== Goal of the exercise ==
Only the lines holding "mode" are wanted here; copy each from the listing.

== Data provided ==
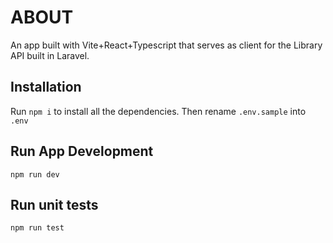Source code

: # ABOUT
An app built with Vite+React+Typescript that serves as client for the Library API built in Laravel.

## Installation
Run `npm i` to install all the dependencies.
Then rename `.env.sample` into `.env`

## Run App Development
`npm run dev`

## Run unit tests
`npm run test`
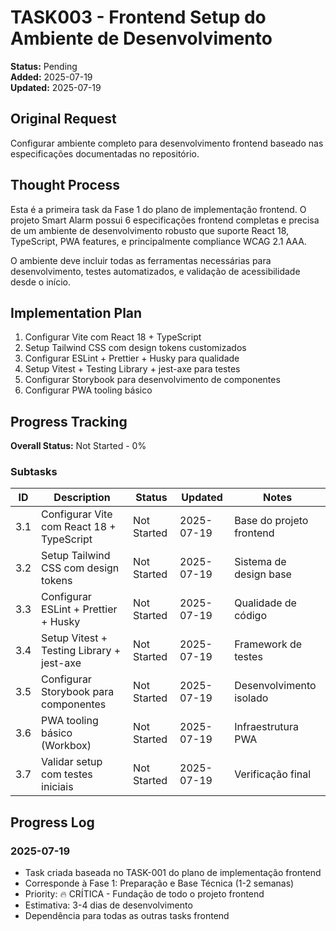 # TASK003 - Frontend Setup do Ambiente de Desenvolvimento

**Status:** Pending  
**Added:** 2025-07-19  
**Updated:** 2025-07-19  

## Original Request
Configurar ambiente completo para desenvolvimento frontend baseado nas especificações documentadas no repositório.

## Thought Process
Esta é a primeira task da Fase 1 do plano de implementação frontend. O projeto Smart Alarm possui 6 especificações frontend completas e precisa de um ambiente de desenvolvimento robusto que suporte React 18, TypeScript, PWA features, e principalmente compliance WCAG 2.1 AAA.

O ambiente deve incluir todas as ferramentas necessárias para desenvolvimento, testes automatizados, e validação de acessibilidade desde o início.

## Implementation Plan
1. Configurar Vite com React 18 + TypeScript
2. Setup Tailwind CSS com design tokens customizados
3. Configurar ESLint + Prettier + Husky para qualidade
4. Setup Vitest + Testing Library + jest-axe para testes
5. Configurar Storybook para desenvolvimento de componentes
6. Configurar PWA tooling básico

## Progress Tracking

**Overall Status:** Not Started - 0%

### Subtasks
| ID | Description | Status | Updated | Notes |
|----|-------------|--------|---------|-------|
| 3.1 | Configurar Vite com React 18 + TypeScript | Not Started | 2025-07-19 | Base do projeto frontend |
| 3.2 | Setup Tailwind CSS com design tokens | Not Started | 2025-07-19 | Sistema de design base |
| 3.3 | Configurar ESLint + Prettier + Husky | Not Started | 2025-07-19 | Qualidade de código |
| 3.4 | Setup Vitest + Testing Library + jest-axe | Not Started | 2025-07-19 | Framework de testes |
| 3.5 | Configurar Storybook para componentes | Not Started | 2025-07-19 | Desenvolvimento isolado |
| 3.6 | PWA tooling básico (Workbox) | Not Started | 2025-07-19 | Infraestrutura PWA |
| 3.7 | Validar setup com testes iniciais | Not Started | 2025-07-19 | Verificação final |

## Progress Log

### 2025-07-19
- Task criada baseada no TASK-001 do plano de implementação frontend
- Corresponde à Fase 1: Preparação e Base Técnica (1-2 semanas)
- Priority: 🔥 CRÍTICA - Fundação de todo o projeto frontend
- Estimativa: 3-4 dias de desenvolvimento
- Dependência para todas as outras tasks frontend
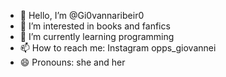 - 👋 Hello, I’m @Gi0vannaribeir0
- 👀 I’m interested in books and fanfics
- 🌱 I’m currently learning programming
- 📫 How to reach me: Instagram opps_giovannei
- 😄 Pronouns: she and her

<!---
Gi0vannaribeir0/Gi0vannaribeir0 is a ✨ special ✨ repository because its `README.md` (this file) appears on your GitHub profile.
You can click the Preview link to take a look at your changes.
--->
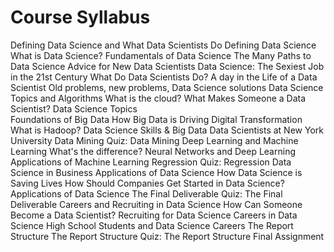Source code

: # Course Syllabus

Defining Data Science and What Data Scientists Do
Defining Data Science    
What is Data Science?
Fundamentals of Data Science
The Many Paths to Data Science
Advice for New Data Scientists
Data Science: The Sexiest Job in the 21st Century
What Do Data Scientists Do?
A day in the Life of a Data Scientist
Old problems, new problems, Data Science solutions
Data Science Topics and Algorithms
What is the cloud?
What Makes Someone a Data Scientist?
Data Science Topics   
Foundations of Big Data
How Big Data is Driving Digital Transformation
What is Hadoop?
Data Science Skills & Big Data
Data Scientists at New York University
Data Mining
Quiz: Data Mining
Deep Learning and Machine Learning
What's the difference?
Neural Networks and Deep Learning
Applications of Machine Learning
Regression
Quiz: Regression
Data Science in Business
Applications of Data Science
How Data Science is Saving Lives
How Should Companies Get Started in Data Science?
Applications of Data Science
The Final Deliverable
Quiz: The Final Deliverable
Careers and Recruiting in Data Science
How Can Someone Become a Data Scientist?
Recruiting for Data Science
Careers in Data Science
High School Students and Data Science Careers
The Report Structure
The Report Structure
Quiz: The Report Structure
Final Assignment
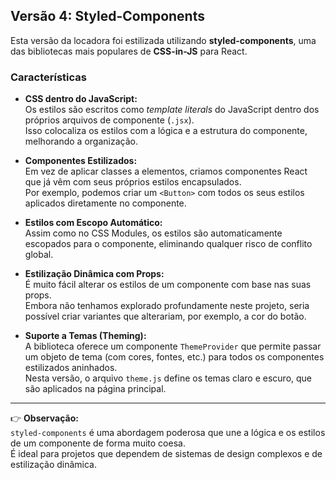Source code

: ## Versão 4: Styled-Components

Esta versão da locadora foi estilizada utilizando **styled-components**, uma das bibliotecas mais populares de **CSS-in-JS** para React.

### Características
- **CSS dentro do JavaScript:**  
  Os estilos são escritos como *template literals* do JavaScript dentro dos próprios arquivos de componente (`.jsx`).  
  Isso colocaliza os estilos com a lógica e a estrutura do componente, melhorando a organização.

- **Componentes Estilizados:**  
  Em vez de aplicar classes a elementos, criamos componentes React que já vêm com seus próprios estilos encapsulados.  
  Por exemplo, podemos criar um `<Button>` com todos os seus estilos aplicados diretamente no componente.

- **Estilos com Escopo Automático:**  
  Assim como no CSS Modules, os estilos são automaticamente escopados para o componente, eliminando qualquer risco de conflito global.

- **Estilização Dinâmica com Props:**  
  É muito fácil alterar os estilos de um componente com base nas suas props.  
  Embora não tenhamos explorado profundamente neste projeto, seria possível criar variantes que alterariam, por exemplo, a cor do botão.

- **Suporte a Temas (Theming):**  
  A biblioteca oferece um componente `ThemeProvider` que permite passar um objeto de tema (com cores, fontes, etc.) para todos os componentes estilizados aninhados.  
  Nesta versão, o arquivo `theme.js` define os temas claro e escuro, que são aplicados na página principal.

---

👉 **Observação:**  
`styled-components` é uma abordagem poderosa que une a lógica e os estilos de um componente de forma muito coesa.  
É ideal para projetos que dependem de sistemas de design complexos e de estilização dinâmica.
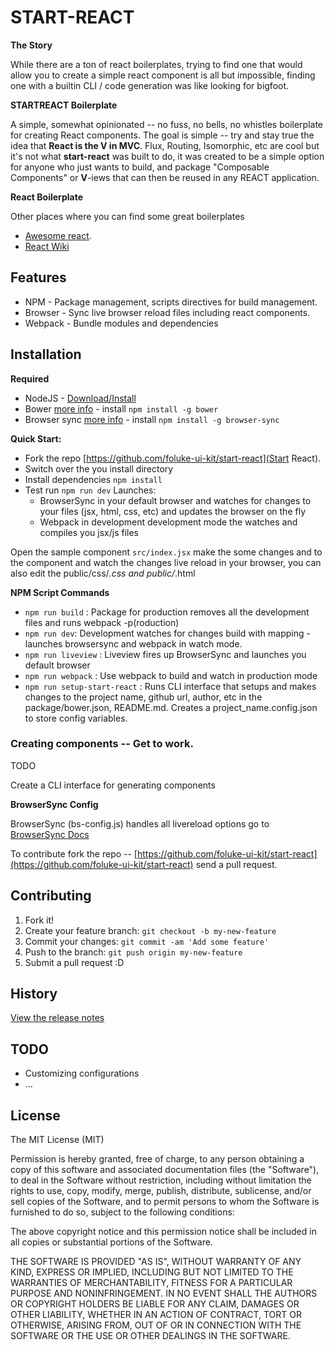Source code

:# START-REACT

**The Story**

While there are a ton of react boilerplates, trying to find one that would allow you to create a simple react component is all but impossible, finding one with a builtin CLI / code generation was like looking for bigfoot.    

**STARTREACT Boilerplate**

A simple, somewhat opinionated -- no fuss, no bells, no whistles boilerplate for creating React components. The goal is simple -- try and stay true the idea that **React is the V in MVC**. Flux, Routing, Isomorphic, etc are cool but it's not what **start-react** was built to do, it was created to be a simple option for anyone who just wants to build, and package "Composable Components" or **V**-iews that can then be reused in any REACT application.

**React Boilerplate**

Other places where you can find some great boilerplates

- [Awesome react](https://github.com/enaqx/awesome-react#boilerplates).
- [React Wiki](https://github.com/facebook/react/wiki/Complementary-Tools)

## Features

- NPM - Package management, scripts directives for build management.
- Browser - Sync live browser reload files including react components.
- Webpack - Bundle modules and dependencies

## Installation

**Required**
- NodeJS - [Download/Install](https://nodejs.org/)
- Bower [more info](http://bower.io/)  - install `npm install -g bower`
- Browser sync [more info](http://www.browsersync.io/) - install `npm install -g browser-sync`

**Quick Start:**
- Fork the repo [https://github.com/foluke-ui-kit/start-react](Start React).
- Switch over the you install directory
- Install dependencies `npm install`
- Test run `npm run dev`
    Launches:
    - BrowserSync in your default browser and watches for changes to your files (jsx, html, css, etc) and updates the browser on the fly
    - Webpack in development development mode the watches and compiles you jsx/js files

Open the sample component `src/index.jsx` make the some changes and to the component and watch the changes live reload in your browser, you can also edit the public/css/_.css and public/_.html

**NPM Script Commands**
- `npm run build` : Package for production  removes all the development files and runs webpack -p(roduction)
- `npm run dev`: Development watches for changes build with mapping - launches browsersync and webpack in watch mode.
- `npm run liveview` : Liveview fires up BrowserSync and launches you default browser
- `npm run webpack` : Use webpack to build and watch in production mode
- `npm run setup-start-react` : Runs CLI interface that setups and makes changes to the project name, github url, author, etc in the package/bower.json, README.md. Creates a project_name.config.json to store config variables.

### Creating components -- Get to work.

TODO

Create a CLI interface for generating components

**BrowserSync Config**

BrowserSync (bs-config.js) handles all livereload options go to [BrowserSync Docs](http://www.browsersync.io/docs/options/)

To contribute fork the repo -- [https://github.com/foluke-ui-kit/start-react](https://github.com/foluke-ui-kit/start-react) send a pull request.

## Contributing

1. Fork it!
2. Create your feature branch: `git checkout -b my-new-feature`
3. Commit your changes: `git commit -am 'Add some feature'`
4. Push to the branch: `git push origin my-new-feature`
5. Submit a pull request :D

## History
[View the release notes](https://github.com/foluke-ui-kit/start-react/releases)

## TODO
- Customizing configurations
- ...

## License
The MIT License (MIT)

Permission is hereby granted, free of charge, to any person obtaining a copy of this software and associated documentation files (the "Software"), to deal in the Software without restriction, including without limitation the rights to use, copy, modify, merge, publish, distribute, sublicense, and/or sell copies of the Software, and to permit persons to whom the Software is furnished to do so, subject to the following conditions:

The above copyright notice and this permission notice shall be included in all copies or substantial portions of the Software.

THE SOFTWARE IS PROVIDED "AS IS", WITHOUT WARRANTY OF ANY KIND, EXPRESS OR IMPLIED, INCLUDING BUT NOT LIMITED TO THE WARRANTIES OF MERCHANTABILITY, FITNESS FOR A PARTICULAR PURPOSE AND NONINFRINGEMENT. IN NO EVENT SHALL THE AUTHORS OR COPYRIGHT HOLDERS BE LIABLE FOR ANY CLAIM, DAMAGES OR OTHER LIABILITY, WHETHER IN AN ACTION OF CONTRACT, TORT OR OTHERWISE, ARISING FROM, OUT OF OR IN CONNECTION WITH THE SOFTWARE OR THE USE OR OTHER DEALINGS IN THE SOFTWARE.
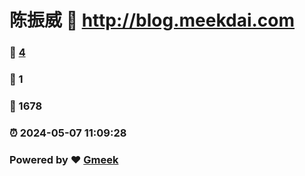 # 陈振威 :link: http://blog.meekdai.com 
### :page_facing_up: [4](http://blog.meekdai.com/tag.html) 
### :speech_balloon: 1 
### :hibiscus: 1678 
### :alarm_clock: 2024-05-07 11:09:28 
### Powered by :heart: [Gmeek](https://github.com/Meekdai/Gmeek)

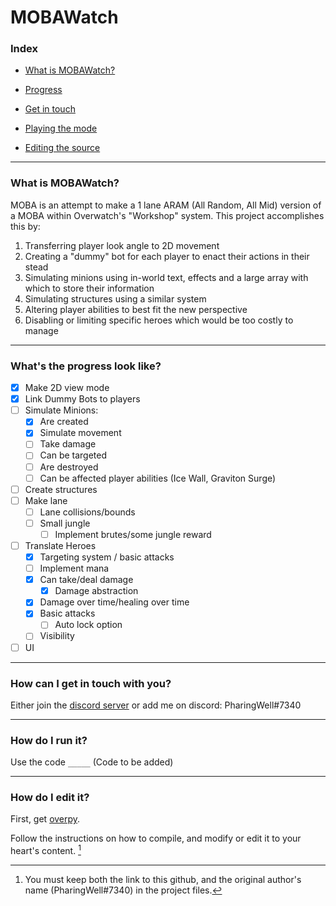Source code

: # MOBAWatch

### Index

- [What is MOBAWatch?](https://github.com/pharingWell/MOBAWatch#what-is-mobawatch)

- [Progress](https://github.com/pharingWell/MOBAWatch#whats-the-progress-look-like)

- [Get in touch](https://github.com/pharingWell/MOBAWatch#how-can-i-get-in-touch-with-you)

- [Playing the mode](https://github.com/pharingWell/MOBAWatch#how-do-I-run-it)

- [Editing the source](https://github.com/pharingWell/MOBAWatch#how-do-i-edit-it)

---

### What is MOBAWatch?

  MOBA is an attempt to make a 1 lane ARAM (All Random, All Mid) version of a MOBA within Overwatch's "Workshop" system.
This project accomplishes this by:
 1. Transferring player look angle to 2D movement
 2. Creating a "dummy" bot for each player to enact their actions in their stead
 3. Simulating minions using in-world text, effects and a large array with which to store their information
 4. Simulating structures using a similar system
 5. Altering player abilities to best fit the new perspective
 6. Disabling or limiting specific heroes which would be too costly to manage

---

### What's the progress look like?

- [x] Make 2D view mode
- [x] Link Dummy Bots to players
- [ ] Simulate Minions:
  - [x] Are created
  - [x] Simulate movement
  - [ ] Take damage
  - [ ] Can be targeted
  - [ ] Are destroyed
  - [ ] Can be affected player abilities (Ice Wall, Graviton Surge)
- [ ] Create structures
- [ ] Make lane
  - [ ] Lane collisions/bounds
  - [ ] Small jungle
    - [ ] Implement brutes/some jungle reward
- [ ] Translate Heroes
  - [x] Targeting system / basic attacks
  - [ ] Implement mana
  - [x] Can take/deal damage
    - [x] Damage abstraction
  - [x] Damage over time/healing over time
  - [x] Basic attacks
     - [ ] Auto lock option 
  - [ ] Visibility
- [ ] UI

---

### How can I get in touch with you?

Either join the [discord server](https://discord.gg/R4fMq6YjSY) or add me on discord: PharingWell#7340

---

### How do I run it?


Use the code `_____` (Code to be added)

---

### How do I edit it?

  First, get [overpy](https://github.com/Zezombye/overpy).

Follow the instructions on how to compile, and modify or edit it to your heart's content. [^1]

[^1]: You must keep both the link to this github, and the original author's name (PharingWell#7340) in the project files.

== Exercise output ==
    - Webpack in development development mode the watches and compiles you jsx/js files
- `npm run dev`: Development watches for changes build with mapping - launches browsersync and webpack in watch mode.
- `npm run webpack` : Use webpack to build and watch in production mode
- [Playing the mode](https://github.com/pharingWell/MOBAWatch#how-do-I-run-it)
- [x] Make 2D view mode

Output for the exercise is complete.